** Instructions for the task **
Every record must reappear in the answer exactly as given.

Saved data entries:

○ ○ ○ ○ ○

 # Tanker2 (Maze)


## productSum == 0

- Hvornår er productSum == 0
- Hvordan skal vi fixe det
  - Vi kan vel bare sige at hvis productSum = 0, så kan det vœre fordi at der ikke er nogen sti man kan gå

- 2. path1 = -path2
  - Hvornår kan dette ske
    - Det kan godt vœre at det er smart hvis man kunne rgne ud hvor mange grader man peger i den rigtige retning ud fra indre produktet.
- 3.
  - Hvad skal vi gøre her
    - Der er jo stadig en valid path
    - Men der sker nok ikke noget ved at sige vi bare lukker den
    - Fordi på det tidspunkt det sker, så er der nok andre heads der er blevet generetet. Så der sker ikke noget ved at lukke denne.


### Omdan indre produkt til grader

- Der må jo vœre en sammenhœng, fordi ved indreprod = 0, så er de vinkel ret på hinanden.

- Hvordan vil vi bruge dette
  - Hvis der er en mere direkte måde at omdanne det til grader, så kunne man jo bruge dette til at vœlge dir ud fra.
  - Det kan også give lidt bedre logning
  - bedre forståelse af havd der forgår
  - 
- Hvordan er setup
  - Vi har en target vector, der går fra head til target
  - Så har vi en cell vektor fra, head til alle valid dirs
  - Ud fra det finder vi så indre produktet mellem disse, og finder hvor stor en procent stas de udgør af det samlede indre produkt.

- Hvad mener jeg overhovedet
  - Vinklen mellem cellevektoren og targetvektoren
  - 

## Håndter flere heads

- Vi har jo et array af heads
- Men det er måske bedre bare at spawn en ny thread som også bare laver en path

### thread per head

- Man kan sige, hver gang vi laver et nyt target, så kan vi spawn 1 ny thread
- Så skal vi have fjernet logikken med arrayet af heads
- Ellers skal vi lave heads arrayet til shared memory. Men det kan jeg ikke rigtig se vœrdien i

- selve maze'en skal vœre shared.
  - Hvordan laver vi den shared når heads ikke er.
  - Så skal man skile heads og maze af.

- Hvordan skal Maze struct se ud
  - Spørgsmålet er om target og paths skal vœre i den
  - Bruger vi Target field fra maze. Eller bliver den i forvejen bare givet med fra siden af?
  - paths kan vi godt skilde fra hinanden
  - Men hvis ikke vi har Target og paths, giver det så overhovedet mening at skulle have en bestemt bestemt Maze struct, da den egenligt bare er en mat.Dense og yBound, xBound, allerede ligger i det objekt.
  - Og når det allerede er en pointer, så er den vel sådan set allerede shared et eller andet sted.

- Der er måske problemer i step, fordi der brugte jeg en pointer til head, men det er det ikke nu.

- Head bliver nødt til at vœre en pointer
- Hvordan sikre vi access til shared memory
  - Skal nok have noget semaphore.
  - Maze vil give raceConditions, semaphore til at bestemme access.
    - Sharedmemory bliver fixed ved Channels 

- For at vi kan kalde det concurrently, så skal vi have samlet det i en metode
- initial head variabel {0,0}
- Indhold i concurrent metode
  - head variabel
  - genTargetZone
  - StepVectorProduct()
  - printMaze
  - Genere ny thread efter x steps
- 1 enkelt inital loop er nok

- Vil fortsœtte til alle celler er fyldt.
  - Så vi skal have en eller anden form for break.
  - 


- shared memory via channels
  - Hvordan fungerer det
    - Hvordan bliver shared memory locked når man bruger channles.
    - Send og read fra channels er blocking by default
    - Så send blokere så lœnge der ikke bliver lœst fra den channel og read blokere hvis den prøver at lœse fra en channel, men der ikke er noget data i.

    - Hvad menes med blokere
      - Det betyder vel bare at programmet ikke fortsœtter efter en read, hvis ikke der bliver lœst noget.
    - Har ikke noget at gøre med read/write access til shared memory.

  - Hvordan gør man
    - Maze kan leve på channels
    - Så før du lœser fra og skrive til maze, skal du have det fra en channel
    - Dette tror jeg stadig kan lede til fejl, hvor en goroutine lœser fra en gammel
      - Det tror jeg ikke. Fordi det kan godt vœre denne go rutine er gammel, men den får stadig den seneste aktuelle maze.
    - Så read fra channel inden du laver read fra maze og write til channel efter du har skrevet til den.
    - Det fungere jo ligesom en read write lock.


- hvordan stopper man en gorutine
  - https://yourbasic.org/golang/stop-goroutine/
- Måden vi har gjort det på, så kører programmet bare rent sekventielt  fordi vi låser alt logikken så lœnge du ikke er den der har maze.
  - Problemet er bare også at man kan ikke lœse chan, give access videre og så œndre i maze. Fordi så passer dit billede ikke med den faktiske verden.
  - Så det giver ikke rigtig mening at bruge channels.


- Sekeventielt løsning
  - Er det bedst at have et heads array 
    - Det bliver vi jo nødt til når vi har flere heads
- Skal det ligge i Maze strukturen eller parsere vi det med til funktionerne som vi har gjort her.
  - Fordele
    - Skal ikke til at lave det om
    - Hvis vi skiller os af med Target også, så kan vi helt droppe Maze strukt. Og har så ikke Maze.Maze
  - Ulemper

○ ○ ○ ○ ○

** Task response **
 # Tanker2 (Maze)


## productSum == 0

- Hvornår er productSum == 0
- Hvordan skal vi fixe det
  - Vi kan vel bare sige at hvis productSum = 0, så kan det vœre fordi at der ikke er nogen sti man kan gå

- 2. path1 = -path2
  - Hvornår kan dette ske
    - Det kan godt vœre at det er smart hvis man kunne rgne ud hvor mange grader man peger i den rigtige retning ud fra indre produktet.
- 3.
  - Hvad skal vi gøre her
    - Der er jo stadig en valid path
    - Men der sker nok ikke noget ved at sige vi bare lukker den
    - Fordi på det tidspunkt det sker, så er der nok andre heads der er blevet generetet. Så der sker ikke noget ved at lukke denne.


### Omdan indre produkt til grader

- Der må jo vœre en sammenhœng, fordi ved indreprod = 0, så er de vinkel ret på hinanden.

- Hvordan vil vi bruge dette
  - Hvis der er en mere direkte måde at omdanne det til grader, så kunne man jo bruge dette til at vœlge dir ud fra.
  - Det kan også give lidt bedre logning
  - bedre forståelse af havd der forgår
  - 
- Hvordan er setup
  - Vi har en target vector, der går fra head til target
  - Så har vi en cell vektor fra, head til alle valid dirs
  - Ud fra det finder vi så indre produktet mellem disse, og finder hvor stor en procent stas de udgør af det samlede indre produkt.

- Hvad mener jeg overhovedet
  - Vinklen mellem cellevektoren og targetvektoren
  - 

## Håndter flere heads

- Vi har jo et array af heads
- Men det er måske bedre bare at spawn en ny thread som også bare laver en path

### thread per head

- Man kan sige, hver gang vi laver et nyt target, så kan vi spawn 1 ny thread
- Så skal vi have fjernet logikken med arrayet af heads
- Ellers skal vi lave heads arrayet til shared memory. Men det kan jeg ikke rigtig se vœrdien i

- selve maze'en skal vœre shared.
  - Hvordan laver vi den shared når heads ikke er.
  - Så skal man skile heads og maze af.

- Hvordan skal Maze struct se ud
  - Spørgsmålet er om target og paths skal vœre i den
  - Bruger vi Target field fra maze. Eller bliver den i forvejen bare givet med fra siden af?
  - paths kan vi godt skilde fra hinanden
  - Men hvis ikke vi har Target og paths, giver det så overhovedet mening at skulle have en bestemt bestemt Maze struct, da den egenligt bare er en mat.Dense og yBound, xBound, allerede ligger i det objekt.
  - Og når det allerede er en pointer, så er den vel sådan set allerede shared et eller andet sted.

- Der er måske problemer i step, fordi der brugte jeg en pointer til head, men det er det ikke nu.

- Head bliver nødt til at vœre en pointer
- Hvordan sikre vi access til shared memory
  - Skal nok have noget semaphore.
  - Maze vil give raceConditions, semaphore til at bestemme access.
    - Sharedmemory bliver fixed ved Channels 

- For at vi kan kalde det concurrently, så skal vi have samlet det i en metode
- initial head variabel {0,0}
- Indhold i concurrent metode
  - head variabel
  - genTargetZone
  - StepVectorProduct()
  - printMaze
  - Genere ny thread efter x steps
- 1 enkelt inital loop er nok

- Vil fortsœtte til alle celler er fyldt.
  - Så vi skal have en eller anden form for break.
  - 


- shared memory via channels
  - Hvordan fungerer det
    - Hvordan bliver shared memory locked når man bruger channles.
    - Send og read fra channels er blocking by default
    - Så send blokere så lœnge der ikke bliver lœst fra den channel og read blokere hvis den prøver at lœse fra en channel, men der ikke er noget data i.

    - Hvad menes med blokere
      - Det betyder vel bare at programmet ikke fortsœtter efter en read, hvis ikke der bliver lœst noget.
    - Har ikke noget at gøre med read/write access til shared memory.

  - Hvordan gør man
    - Maze kan leve på channels
    - Så før du lœser fra og skrive til maze, skal du have det fra en channel
    - Dette tror jeg stadig kan lede til fejl, hvor en goroutine lœser fra en gammel
      - Det tror jeg ikke. Fordi det kan godt vœre denne go rutine er gammel, men den får stadig den seneste aktuelle maze.
    - Så read fra channel inden du laver read fra maze og write til channel efter du har skrevet til den.
    - Det fungere jo ligesom en read write lock.


- hvordan stopper man en gorutine
  - https://yourbasic.org/golang/stop-goroutine/
- Måden vi har gjort det på, så kører programmet bare rent sekventielt  fordi vi låser alt logikken så lœnge du ikke er den der har maze.
  - Problemet er bare også at man kan ikke lœse chan, give access videre og så œndre i maze. Fordi så passer dit billede ikke med den faktiske verden.
  - Så det giver ikke rigtig mening at bruge channels.


- Sekeventielt løsning
  - Er det bedst at have et heads array 
    - Det bliver vi jo nødt til når vi har flere heads
- Skal det ligge i Maze strukturen eller parsere vi det med til funktionerne som vi har gjort her.
  - Fordele
    - Skal ikke til at lave det om
    - Hvis vi skiller os af med Target også, så kan vi helt droppe Maze strukt. Og har så ikke Maze.Maze
  - Ulemper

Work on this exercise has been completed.